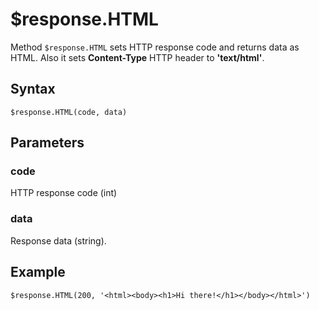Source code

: # $response.HTML

Method `$response.HTML` sets HTTP response code and returns data as HTML. Also it sets **Content-Type** HTTP header to **'text/html'**.

## Syntax

```
$response.HTML(code, data)
```

## Parameters

### code
HTTP response code (int)

### data
Response data (string).

## Example

```
$response.HTML(200, '<html><body><h1>Hi there!</h1></body></html>')
```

§ **Task**: Take each line of the material that contains the word "data" and list it.

§ **Task solution**:
Method `$response.HTML` sets HTTP response code and returns data as HTML. Also it sets **Content-Type** HTTP header to **'text/html'**.
$response.HTML(code, data)
### data
Response data (string).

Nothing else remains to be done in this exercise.